What to do:
Using the material below, print the line that contains "- Azure Kubernetes Services", the line that contains "## Next steps", and every line in between, exactly and nothing else.

Provided entries:

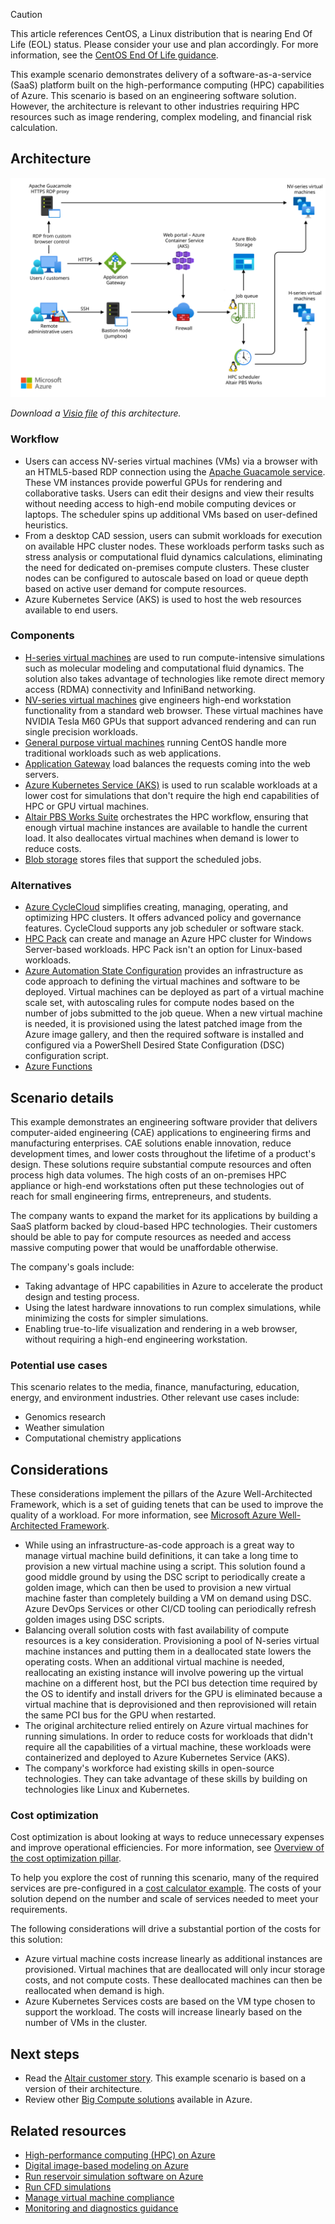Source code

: > [!CAUTION]
> This article references CentOS, a Linux distribution that is nearing End Of Life (EOL) status. Please consider your use and plan accordingly. For more information, see the [CentOS End Of Life guidance](/azure/virtual-machines/workloads/centos/centos-end-of-life).

This example scenario demonstrates delivery of a software-as-a-service (SaaS) platform built on the high-performance computing (HPC) capabilities of Azure. This scenario is based on an engineering software solution. However, the architecture is relevant to other industries requiring HPC resources such as image rendering, complex modeling, and financial risk calculation.

## Architecture

![Architecture for a SaaS solution enabling HPC capabilities.][architecture]

*Download a [Visio file][visio-download] of this architecture.*

### Workflow

- Users can access NV-series virtual machines (VMs) via a browser with an HTML5-based RDP connection using the [Apache Guacamole service](https://guacamole.apache.org). These VM instances provide powerful GPUs for rendering and collaborative tasks. Users can edit their designs and view their results without needing access to high-end mobile computing devices or laptops. The scheduler spins up additional VMs based on user-defined heuristics.
- From a desktop CAD session, users can submit workloads for execution on available HPC cluster nodes. These workloads perform tasks such as stress analysis or computational fluid dynamics calculations, eliminating the need for dedicated on-premises compute clusters. These cluster nodes can be configured to autoscale based on load or queue depth based on active user demand for compute resources.
- Azure Kubernetes Service (AKS) is used to host the web resources available to end users.

### Components

- [H-series virtual machines](/azure/virtual-machines/linux/sizes-hpc) are used to run compute-intensive simulations such as molecular modeling and computational fluid dynamics. The solution also takes advantage of technologies like remote direct memory access (RDMA) connectivity and InfiniBand networking.
- [NV-series virtual machines](/azure/virtual-machines/windows/sizes-gpu) give engineers high-end workstation functionality from a standard web browser. These virtual machines have NVIDIA Tesla M60 GPUs that support advanced rendering and can run single precision workloads.
- [General purpose virtual machines](/azure/virtual-machines/linux/sizes-general) running CentOS handle more traditional workloads such as web applications.
- [Application Gateway](/azure/application-gateway/overview) load balances the requests coming into the web servers.
- [Azure Kubernetes Service (AKS)](/azure/aks/intro-kubernetes) is used to run scalable workloads at a lower cost for simulations that don't require the high end capabilities of HPC or GPU virtual machines.
- [Altair PBS Works Suite](https://www.altair.com/pbs-works) orchestrates the HPC workflow, ensuring that enough virtual machine instances are available to handle the current load. It also deallocates virtual machines when demand is lower to reduce costs.
- [Blob storage](/azure/storage/blobs/storage-blobs-introduction) stores files that support the scheduled jobs.

### Alternatives

- [Azure CycleCloud](/azure/cyclecloud/overview) simplifies creating, managing, operating, and optimizing HPC clusters. It offers advanced policy and governance features. CycleCloud supports any job scheduler or software stack.
- [HPC Pack](/azure/virtual-machines/windows/hpcpack-cluster-options) can create and manage an Azure HPC cluster for Windows Server-based workloads. HPC Pack isn't an option for Linux-based workloads.
- [Azure Automation State Configuration](/azure/automation/automation-dsc-overview) provides an infrastructure as code approach to defining the virtual machines and software to be deployed. Virtual machines can be deployed as part of a virtual machine scale set, with autoscaling rules for compute nodes based on the number of jobs submitted to the job queue. When a new virtual machine is needed, it is provisioned using the latest patched image from the Azure image gallery, and then the required software is installed and configured via a PowerShell Desired State Configuration (DSC) configuration script.
- [Azure Functions](/azure/azure-functions/functions-overview)

## Scenario details

This example demonstrates an engineering software provider that delivers computer-aided engineering (CAE) applications to engineering firms and manufacturing enterprises. CAE solutions enable innovation, reduce development times, and lower costs throughout the lifetime of a product's design. These solutions require substantial compute resources and often process high data volumes. The high costs of an on-premises HPC appliance or high-end workstations often put these technologies out of reach for small engineering firms, entrepreneurs, and students.

The company wants to expand the market for its applications by building a SaaS platform backed by cloud-based HPC technologies. Their customers should be able to pay for compute resources as needed and access massive computing power that would be unaffordable otherwise.

The company's goals include:

- Taking advantage of HPC capabilities in Azure to accelerate the product design and testing process.
- Using the latest hardware innovations to run complex simulations, while minimizing the costs for simpler simulations.
- Enabling true-to-life visualization and rendering in a web browser, without requiring a high-end engineering workstation.

### Potential use cases

This scenario relates to the media, finance, manufacturing, education, energy, and environment industries. Other relevant use cases include:

- Genomics research
- Weather simulation
- Computational chemistry applications

## Considerations

These considerations implement the pillars of the Azure Well-Architected Framework, which is a set of guiding tenets that can be used to improve the quality of a workload. For more information, see [Microsoft Azure Well-Architected Framework](/azure/architecture/framework).

- While using an infrastructure-as-code approach is a great way to manage virtual machine build definitions, it can take a long time to provision a new virtual machine using a script. This solution found a good middle ground by using the DSC script to periodically create a golden image, which can then be used to provision a new virtual machine faster than completely building a VM on demand using DSC. Azure DevOps Services or other CI/CD tooling can periodically refresh golden images using DSC scripts.
- Balancing overall solution costs with fast availability of compute resources is a key consideration. Provisioning a pool of N-series virtual machine instances and putting them in a deallocated state lowers the operating costs. When an additional virtual machine is needed, reallocating an existing instance will involve powering up the virtual machine on a different host, but the PCI bus detection time required by the OS to identify and install drivers for the GPU is eliminated because a virtual machine that is deprovisioned and then reprovisioned will retain the same PCI bus for the GPU when restarted.
- The original architecture relied entirely on Azure virtual machines for running simulations. In order to reduce costs for workloads that didn't require all the capabilities of a virtual machine, these workloads were containerized and deployed to Azure Kubernetes Service (AKS).
- The company's workforce had existing skills in open-source technologies. They can take advantage of these skills by building on technologies like Linux and Kubernetes.

### Cost optimization

Cost optimization is about looking at ways to reduce unnecessary expenses and improve operational efficiencies. For more information, see [Overview of the cost optimization pillar](/azure/architecture/framework/cost/overview).

To help you explore the cost of running this scenario, many of the required services are pre-configured in a [cost calculator example][calculator]. The costs of your solution depend on the number and scale of services needed to meet your requirements.

The following considerations will drive a substantial portion of the costs for this solution:

- Azure virtual machine costs increase linearly as additional instances are provisioned. Virtual machines that are deallocated will only incur storage costs, and not compute costs. These deallocated machines can then be reallocated when demand is high.
- Azure Kubernetes Services costs are based on the VM type chosen to support the workload. The costs will increase linearly based on the number of VMs in the cluster.

## Next steps

- Read the [Altair customer story][source-document]. This example scenario is based on a version of their architecture.
- Review other [Big Compute solutions](https://azure.microsoft.com/solutions/big-compute) available in Azure.

## Related resources

- [High-performance computing (HPC) on Azure](/azure/architecture/topics/high-performance-computing)
- [Digital image-based modeling on Azure](/azure/architecture/example-scenario/infrastructure/image-modeling)
- [Run reservoir simulation software on Azure](/azure/architecture/example-scenario/infrastructure/reservoir-simulation)
- [Run CFD simulations](/azure/architecture/example-scenario/infrastructure/hpc-cfd)
- [Manage virtual machine compliance](/azure/architecture/example-scenario/security/virtual-machine-compliance)
- [Monitoring and diagnostics guidance](/azure/architecture/best-practices/monitoring)

<!-- links -->
[architecture]: ./media/architecture-hpc-saas.svg
[source-document]: https://customers.microsoft.com/story/altair-manufacturing-azure
[calculator]: https://azure.com/e/3cb9ccdc893f41ffbcdb00c328178ccf
[visio-download]: https://arch-center.azureedge.net/hpc-saas.vsdx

Task answer:
- Azure Kubernetes Services costs are based on the VM type chosen to support the workload. The costs will increase linearly based on the number of VMs in the cluster.

## Next steps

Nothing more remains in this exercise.